To do this we’ll call left_join()
on superheroes, putting the identities data set as our first argument and specify our common variable with the by
argument.
superhero_identities <- superheroes %>%
left_join(identities, by = "hero")
superhero_identities
## # A tibble: 26 x 6
## hero universe has_powers first_appearance alter_ego is_secret
## <chr> <chr> <chr> <dttm> <chr> <chr>
## 1 Superman DC yes 1938-04-18 00:00:00 Clark Kent yes
## 2 Batman DC no 1939-03-30 00:00:00 Bruce Wayne yes
## 3 Spider-Man Marvel yes 1962-08-01 00:00:00 Peter Parker yes
## 4 Green Lantern DC yes 1971-12-01 00:00:00 John Stewart yes
## 5 Daredevil Marvel no 1964-04-01 00:00:00 Matt Murdock yes
## 6 Wonder Woman DC yes 1941-10-01 00:00:00 Diana Prince yes
## 7 Black Widow Marvel no 1964-04-01 00:00:00 Natasha Roma… no
## 8 Captain Amer… Marvel yes 1941-03-01 00:00:00 Steve Rogers no
## 9 Hulk Marvel yes 1962-05-01 00:00:00 Bruce Banner no
## 10 Thor Marvel yes 1962-08-01 00:00:00 Donald Blake yes
## # … with 16 more rows
Great, we’ve joined the data frames with no problem!
There are, of course, instances in which we’ll need to pull in data from multiple sheets, and the superheroes data set is no exception. We’ve been informed there are an additional two sheets that have recently been added. One containing information on the main power or skill of each character,
powers <- read_excel("data/superheroes.xlsx", sheet = "powers")
powers
## # A tibble: 26 x 2
## hero main_power
## <chr> <chr>
## 1 Superman flight
## 2 Batman inexhaustable wealth
## 3 Spider-Man wall-crawling
## 4 Green Lantern power ring
## 5 Daredevil echo-location
## 6 Wonder Woman super strength
## 7 Black Widow training
## 8 Captain America peak physical fitness
## 9 Hulk super strength
## 10 Thor magic hammer
## # … with 16 more rows
and the other containing the occupation of the alter ego of each superhero.

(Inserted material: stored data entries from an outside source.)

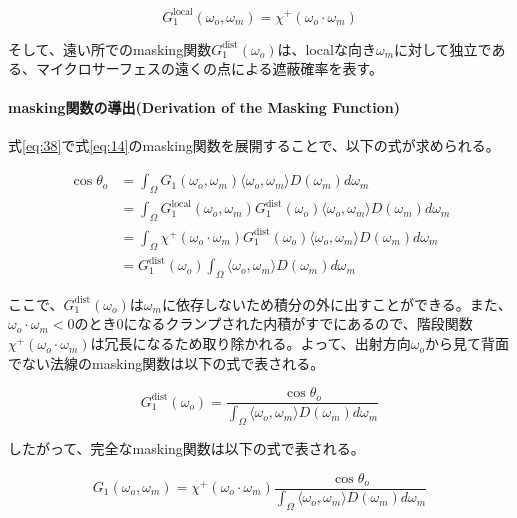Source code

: \documentclass[a4j,xelatex,ja=standard]{bxjsarticle}
\begin{document}
\begin{equation}
    G_1^{\text{local}}(\omega_o, \omega_m) = \chi^+(\omega_o \cdot \omega_m)
    \label{eq:39}
\end{equation}

そして、遠い所でのmasking関数$G_1^{\text{dist}}(\omega_o)$は、localな向き$\omega_m$に対して独立である、マイクロサーフェスの遠くの点による遮蔽確率を表す。

\paragraph{masking関数の導出(Derivation of the Masking Function)}

式\eqref{eq:38}で式\eqref{eq:14}のmasking関数を展開することで、以下の式が求められる。

\begin{equation}
    \begin{split}
        \cos\theta_o
        &= \int_{\Omega} G_1(\omega_o, \omega_m) \langle \omega_o, \omega_m \rangle D(\omega_m) d\omega_m \\
        &= \int_{\Omega} G_1^{\text{local}}(\omega_o, \omega_m) G_1^{\text{dist}}(\omega_o) \langle \omega_o, \omega_m \rangle D(\omega_m) d\omega_m \\
        &= \int_{\Omega} \chi^+(\omega_o \cdot \omega_m) G_1^{\text{dist}}(\omega_o) \langle \omega_o, \omega_m \rangle D(\omega_m) d\omega_m \\
        &=  G_1^{\text{dist}}(\omega_o) \int_{\Omega} \langle \omega_o, \omega_m \rangle D(\omega_m) d\omega_m
    \end{split}
    \label{eq:40}
\end{equation}

ここで、$G_1^{\text{dist}}(\omega_o)$は$\omega_m$に依存しないため積分の外に出すことができる。また、$\omega_o \cdot \omega_m < 0$のとき$0$になるクランプされた内積がすでにあるので、階段関数$\chi^+(\omega_o \cdot \omega_m)$は冗長になるため取り除かれる。よって、出射方向$\omega_o$から見て背面でない法線のmasking関数は以下の式で表される。

\begin{equation}
    G_1^{\text{dist}}(\omega_o) = \frac{\cos\theta_o}{\int_{\Omega} \langle \omega_o, \omega_m \rangle D(\omega_m) d\omega_m}
    \label{eq:41}
\end{equation}

したがって、完全なmasking関数は以下の式で表される。

\begin{equation}
    \boxed{
    G_1(\omega_o, \omega_m) = \chi^+(\omega_o \cdot \omega_m) \frac{\cos\theta_o}{\int_{\Omega} \langle \omega_o, \omega_m \rangle D(\omega_m) d\omega_m}
    }
    \label{eq:42}
\end{equation}
\end{document}
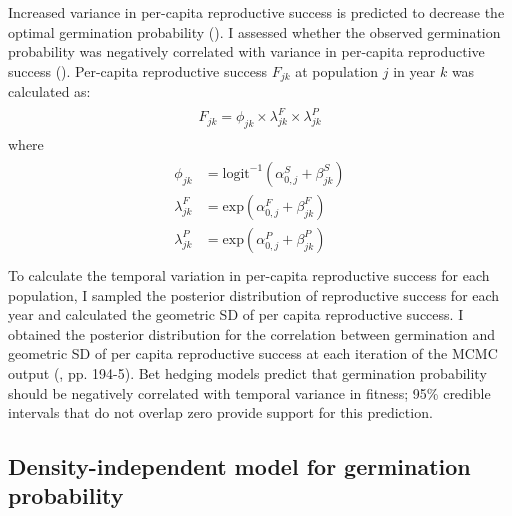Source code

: \documentclass[12pt, oneside, titlepage]{article}   	%
\begin{document}
Increased variance in per-capita reproductive success is predicted to decrease the optimal germination probability (\cite{cohen1966,ellner1985a}). I assessed whether the observed germination probability was negatively correlated with variance in per-capita reproductive success (\cite{venable2007}). Per-capita reproductive success $F_{jk}$ at population $j$ in year $k$ was calculated as:
%
\begin{align}
  \begin{split}
F_{jk} = \phi_{jk} \times \lambda^F_{jk} \times \lambda^P_{jk} \label{eq:percapitars}
  \end{split}
\end{align}
%
where
%
\begin{align}
  \begin{split}
\phi_{jk} & = \mathrm{logit}^{-1}(\alpha^S_{0,j} + \beta^S_{jk}) \\
\lambda^F_{jk} & = \mathrm{exp}(\alpha^F_{0,j} + \beta^F_{jk}) \\
\lambda^P_{jk} & = \mathrm{exp}(\alpha^P_{0,j} + \beta^P_{jk}) \\
  \end{split}
\end{align}
%
To calculate the temporal variation in per-capita reproductive success for each population, I sampled the posterior distribution of reproductive success for each year and calculated the geometric SD of per capita reproductive success. I obtained the posterior distribution for the correlation between germination and geometric SD of per capita reproductive success at each iteration of the MCMC output (\cite{hobbs2015b}, pp. 194-5). Bet hedging models predict that germination probability should be negatively correlated with temporal variance in fitness; 95\% credible intervals that do not overlap zero provide support for this prediction. %

\subsection{Density-independent model for germination probability}
\end{document}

occupation <- read_excel("data/superheroes.xlsx", sheet = "occupation")
occupation
## # A tibble: 26 x 2
## name occupation
## <chr> <chr>
## 1 Clark Kent Reporter
## 2 Bruce Wayne CEO
## 3 Peter Parker Photogragpher
## 4 John Stewart U.S. Marine
## 5 Matt Murdock Lawyer
## 6 Diana Prince Intelligence Officer
## 7 Natasha Romanova Spy/Assassin
## 8 Steve Rogers Solider
## 9 Bruce Banner Scientist
## 10 Donald Blake Doctor
## # … with 16 more rows
We see that the powers sheet has a hero
column allowing for another simple left join.
However, the occupation sheet doesn’t have a common column by that specific name, but we do recognize that the information in the name
column is the same for the alter_ego
column from our identities spreadsheet.
We can take advantage of this relationship to bring these data frames together as shown in the code below.
heroes_full <- superhero_identities %>%
left_join(powers, by = "hero") %>%
left_join(occupation, by = c("alter_ego" = "name"))
Here we conduct a simple left join bringing in the data from the powers data set, and then another left join to bring in the data from the occupation spreadsheet.
In the by
argument we specify that the column alter_ego
should be matched to the name
column from the occupation data frame.
We’ve expanded our dataset quite a bit.
Let’s take an alternative approach to view it using the glimpse()
function from dplyr.
glimpse(heroes_full)
## Rows: 26
## Columns: 8
## $ hero <chr> "Superman", "Batman", "Spider-Man", "Green Lantern",…
## $ universe <chr> "DC", "DC", "Marvel", "DC", "Marvel", "DC", "Marvel"…
## $ has_powers <chr> "yes", "no", "yes", "yes", "no", "yes", "no", "yes",…
## $ first_appearance <dttm> 1938-04-18, 1939-03-30, 1962-08-01, 1971-12-01, 196…
## $ alter_ego <chr> "Clark Kent", "Bruce Wayne", "Peter Parker", "John S…
## $ is_secret <chr> "yes", "yes", "yes", "yes", "yes", "yes", "no", "no"…
## $ main_power <chr> "flight", "inexhaustable wealth", "wall-crawling", "…
## $ occupation <chr> "Reporter", "CEO", "Photogragpher", "U.S. Marine", "…
For doing this same task in Excel, we can continue to utilize VLOOKUPS for each additional column of data we want to pull into our main sheet. To bring in our occupation data we simply adjust the initial reference point in our formula from column A2 which houses hero name to E2 which houses alter egos which was also added via a VLOOKUP.
There we have it, a fully combined data set ready for analysis! Hmmm, now that we think about it, let’s hope we aren’t sharing this data with any super villains. We may be an ace at working with spreadsheet data but we’re also an ethical data analyst!
I hope you’ve found this blog post useful and enjoyed reading through each example. It’s been such a pleasure working with Jenny Bryan and Mine Çetinkaya-Rundel on this project and we’re excited to share more of the Spreadsheets Using R resource with readers in the future. Until then, no matter what tools you’re using to work with your data, happy analyzing!